- **Source records**:
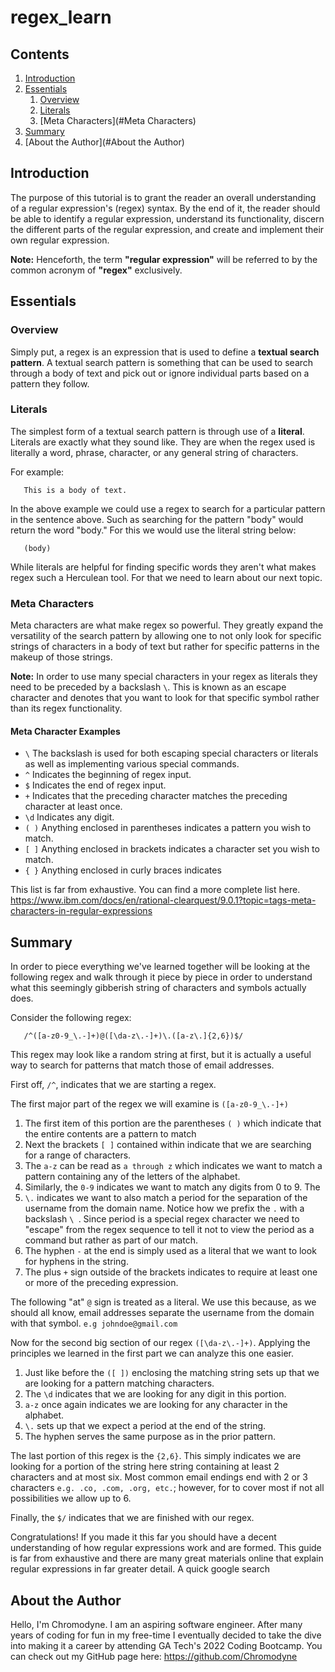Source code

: # regex_learn #

## Contents ##

1. [Introduction](#Introduction)
2. [Essentials](#Essentials)
   1. [Overview](#Overview)
   2. [Literals](#Literals)
   3. [Meta Characters](#Meta Characters)
3. [Summary](#Summary)
4. [About the Author](#About the Author)


## Introduction ##

The purpose of this tutorial is to grant the reader an overall understanding of a regular expression's (regex)
syntax. By the end of it, the reader should be able to identify a regular expression, understand its 
functionality, discern the different parts of the regular expression, and create and implement their own
regular expression.

**Note:** Henceforth, the term **"regular expression"** will be referred to by the common acronym of **"regex"** exclusively.

## Essentials ##

### Overview ###

Simply put, a regex is an expression that is used to define a **textual search pattern**. A textual search
pattern is something that can be used to search through a body of text and pick out or ignore individual parts based
on a pattern they follow.

### Literals ##

The simplest form of a textual search pattern is through use of a **literal**. Literals are exactly what they sound like.
They are when the regex used is literally a word, phrase, character, or any general string of characters.

For example:
```
   This is a body of text.
```
In the above example we could use a regex to search for a particular pattern in the sentence above. Such
as searching for the pattern "body" would return the word "body." For this we would use the literal string below:

```regexp
   (body)
```

While literals are helpful for finding specific words they aren't what makes regex such a Herculean tool. For that
we need to learn about our next topic.

### Meta Characters ###

Meta characters are what make regex so powerful. They greatly expand the versatility of the search pattern
by allowing one to not only look for specific strings of characters in a body of text but rather for specific
patterns in the makeup of those strings.

**Note:** In order to use many special characters in your regex as literals they need to be preceded by a backslash `\`. This
is known as an escape character and denotes that you want to look for that specific symbol rather than its regex
functionality.

#### Meta Character Examples ####
* `\​` The backslash is used for both escaping special characters or literals as well as implementing various special commands.
* `^` Indicates the beginning of regex input.
* `$` Indicates the end of regex input.
* `+` Indicates that the preceding character matches the preceding character at least once.
* `\d` Indicates any digit.
* `( )` Anything enclosed in parentheses indicates a pattern you wish to match.
* `[ ]` Anything enclosed in brackets indicates a character set you wish to match.
* `{ }` Anything enclosed in curly braces indicates 

This list is far from exhaustive. You can find a more complete list here. https://www.ibm.com/docs/en/rational-clearquest/9.0.1?topic=tags-meta-characters-in-regular-expressions

## Summary ##

In order to piece everything we've learned together will be looking at the following regex and walk through
it piece by piece in order to understand what this seemingly gibberish string of characters and symbols 
actually does. 

Consider the following regex:

```regexp
   /^([a-z0-9_\.-]+)@([\da-z\.-]+)\.([a-z\.]{2,6})$/
```

This regex may look like a random string at first, but it is actually a useful way to search for patterns that match
those of email addresses.

First off, `/^`, indicates that we are starting a regex.

The first major part of the regex we will examine is `([a-z0-9_\.-]+)` 

1. The first item of this portion are the parentheses `( )` which indicate that the entire contents are a pattern to match
2. Next the brackets `[ ]` contained within indicate that we are searching for a range of characters. 
3. The `a-z` can be read as `a through z` which indicates we want to match a pattern containing any of the letters of the alphabet.
4. Similarly, the `0-9` indicates we want to match any digits from 0 to 9. The 
5. `\.` indicates we want to also match a period for the separation of the username from the domain name. Notice how we prefix the `.` with a backslash `\ `. Since period is a special regex character we need to "escape" from the regex sequence to
tell it not to view the period as a command but rather as part of our match.
6. The hyphen `-` at the end is simply used as a literal that we want to look for hyphens in the string.
7. The plus `+` sign outside of the brackets indicates to require at least one or more of the preceding expression.

The following "at" `@` sign is treated as a literal. We use this because, as we should all know, email addresses separate
the username from the domain with that symbol. `e.g johndoe@gmail.com`

Now for the second big section of our regex `([\da-z\.-]+)`. Applying the principles we learned in the first part
we can analyze this one easier. 

1. Just like before the `([ ])` enclosing the matching string sets up that we are looking for a pattern matching characters.
2. The `\d` indicates that we are looking for any digit in this portion.
3. `a-z` once again indicates we are looking for any character in the alphabet.
4. `\.` sets up that we expect a period at the end of the string.
5. The hyphen serves the same purpose as in the prior pattern.

The last portion of this regex is the `{2,6}`. This simply indicates we are looking for a portion of the string here string containing
at least 2 characters and at most six. Most common email endings end with 2 or 3 characters `e.g. .co, .com, .org, etc.`; however, for 
to cover most if not all possibilities we allow up to 6.

Finally, the `$/` indicates that we are finished with our regex.

Congratulations! If you made it this far you should have a decent understanding of how regular expressions work and
are formed. This guide is far from exhaustive and there are many great materials online that explain regular expressions
in far greater detail. A quick google search


## About the Author ##

Hello, I'm Chromodyne. I am an aspiring software engineer. After many years of coding for fun
in my free-time I eventually decided to take the dive into making it a career by attending GA Tech's 2022
Coding Bootcamp. You can check out my GitHub page here: https://github.com/Chromodyne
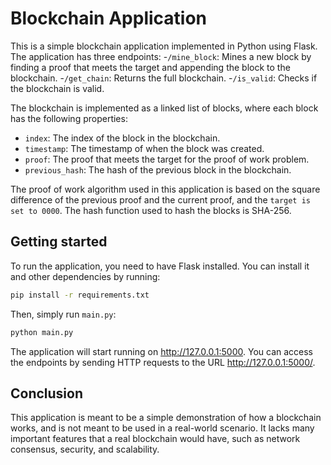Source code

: # Blockchain Application
This is a simple blockchain application implemented in Python using Flask. The application has three endpoints:
-`/mine_block`: Mines a new block by finding a proof that meets the target and appending the block to the blockchain.
-`/get_chain`: Returns the full blockchain.
-`/is_valid`: Checks if the blockchain is valid.

The blockchain is implemented as a linked list of blocks, where each block has the following properties:

- `index`: The index of the block in the blockchain.
- `timestamp`: The timestamp of when the block was created.
- `proof`: The proof that meets the target for the proof of work problem.
- `previous_hash`: The hash of the previous block in the blockchain.

The proof of work algorithm used in this application is based on the square difference of the previous proof and the current proof, and the `target is set to 0000`. The hash function used to hash the blocks is SHA-256.


## Getting started
To run the application, you need to have Flask installed. You can install it and other dependencies by running:
```bash
pip install -r requirements.txt
```
Then, simply run `main.py`:
```bash
python main.py
```
The application will start running on http://127.0.0.1:5000. You can access the endpoints by sending HTTP requests to the URL http://127.0.0.1:5000/<endpoint>.

## Conclusion
This application is meant to be a simple demonstration of how a blockchain works, and is not meant to be used in a real-world scenario. It lacks many important features that a real blockchain would have, such as network consensus, security, and scalability.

- **Work instructions**:
Starting at the line above that contains "beginning of regex input.", write out each line exactly until the line that contains "curly braces indicates" has been written, and stop there.

- **Reply to the task**:
* `^` Indicates the beginning of regex input.
* `$` Indicates the end of regex input.
* `+` Indicates that the preceding character matches the preceding character at least once.
* `\d` Indicates any digit.
* `( )` Anything enclosed in parentheses indicates a pattern you wish to match.
* `[ ]` Anything enclosed in brackets indicates a character set you wish to match.
* `{ }` Anything enclosed in curly braces indicates 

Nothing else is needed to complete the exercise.